Compound 6, a colorless oil, was found to be optically active, [α]²⁵ _D +140. The molecular formula of this compound was established as C₂₀H₂₈NO₅ by HRESIMS at m/z 362.1965 [M + H]⁺ (calcd for C₂₀H₂₈NO₅ ⁺, 362.1962), in combination with the ¹H NMR and ¹³C NMR data. The ¹H NMR spectra showed a N-CH₃ signal at δ_H 2.03 (s, 3H), four O-CH₃ signals at δ_H 3.50 (s, 3H), 3.81 (s, 3H), 3.86 (s, 3H), and 3.88 (s, 3H), an aromatic proton signal at δ_H 6.85 (s, 1H, H-10), and an olefinic proton signal at 5.51 (m, 1H, H-3). The ¹³C NMR, DEPT, and HSQC spectra indicated the presence of a N-CH₃ (δ_C 44.4), four O-CH₃ (δ_C 55.8, 56.7, 61.3, 61.6), three methylenes (δ_C 32.7, C-4; 29.0, C-11; 57.9, C-12), and three methines (δ_C 98.0, C-6; 67.3, C-4a; 44.8, C-10b).
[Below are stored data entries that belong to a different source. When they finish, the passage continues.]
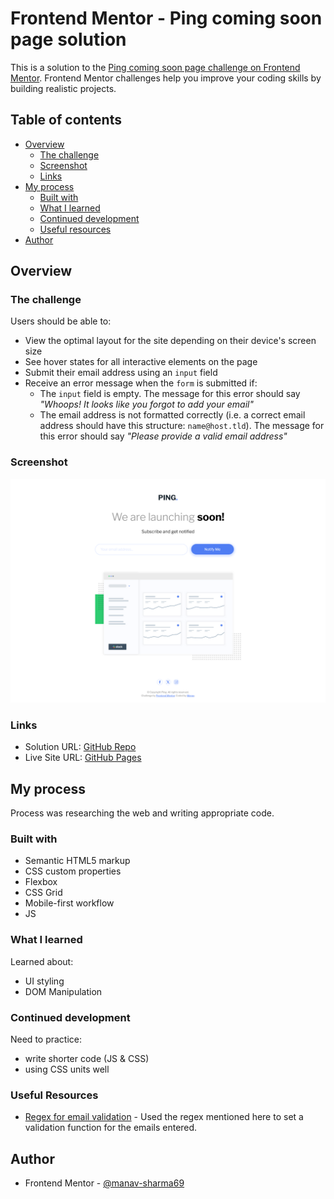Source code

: # Frontend Mentor - Ping coming soon page solution

This is a solution to the [Ping coming soon page challenge on Frontend Mentor](https://www.frontendmentor.io/challenges/ping-single-column-coming-soon-page-5cadd051fec04111f7b848da). Frontend Mentor challenges help you improve your coding skills by building realistic projects. 

## Table of contents

- [Overview](#overview)
  - [The challenge](#the-challenge)
  - [Screenshot](#screenshot)
  - [Links](#links)
- [My process](#my-process)
  - [Built with](#built-with)
  - [What I learned](#what-i-learned)
  - [Continued development](#continued-development)
  - [Useful resources](#useful-resources)
- [Author](#author)

## Overview

### The challenge

Users should be able to:

- View the optimal layout for the site depending on their device's screen size
- See hover states for all interactive elements on the page
- Submit their email address using an `input` field
- Receive an error message when the `form` is submitted if:
	- The `input` field is empty. The message for this error should say *"Whoops! It looks like you forgot to add your email"*
	- The email address is not formatted correctly (i.e. a correct email address should have this structure: `name@host.tld`). The message for this error should say *"Please provide a valid email address"*

### Screenshot

![](./images/screenshot.jpg)

### Links

- Solution URL: [GitHub Repo](https://github.com/manav-sharma69/frontend-mentor-projects/tree/main/ping-coming-soon-page-main)
- Live Site URL: [GitHub Pages](https://manav-sharma69.github.io/frontend-mentor-projects/ping-coming-soon-page-main/index.html)

## My process
Process was researching the web and writing appropriate code.

### Built with

- Semantic HTML5 markup
- CSS custom properties
- Flexbox
- CSS Grid
- Mobile-first workflow
- JS

### What I learned

Learned about: 
- UI styling
- DOM Manipulation

### Continued development

Need to practice:
- write shorter code (JS & CSS)
- using CSS units well 

### Useful Resources

- [Regex for email validation](https://regexr.com/3e48o) - Used the regex mentioned here to set a validation function for the emails entered. 

## Author

- Frontend Mentor - [@manav-sharma69](https://www.frontendmentor.io/profile/manav-sharma69)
The NMR data (Tables 1 and 2) suggested compound 6 has a similar structure to nerinine,^8,19 which was first isolated from the bulbs of Z. candida collected in Japan. The major difference was an additional methoxy group (δ_H 3.50, s, 3H; δ_C 55.8) in 6. In the HMBC spectrum of 6, the correlations of the additional methoxy group (δ_H 3.50, s, 3H) to C-6 (δ_C 98.0) and H-6 (δ_H 5.52, s, 1H) to the O-Me (δ_C 55.8), supported the methoxy group being located at C-6. A series of 2D-NMR experiments including ¹H-¹H COSY, HSQC, and HMBC allowed assignment of the planar structure of compound 6. The larger coupling constant J_1,10b = 9.6 Hz of H-1 (δ_H 2.79, br d) indicated that H-1 and H-10b are in an anti-relationship, while the smaller coupling constant J_4a,10b = 2.0 Hz of H-10b (δ_H 2.41, dd, J = 9.6, 2.0 Hz) suggested the syn-relationship of H-4a and H-10b. The NOESY correlations of H-4a, H-10b, and OCH₃-6 reflected the same orientation. All of the above information suggested compound 6 (O-methylnerinine) had the same configuration as that of nerinine.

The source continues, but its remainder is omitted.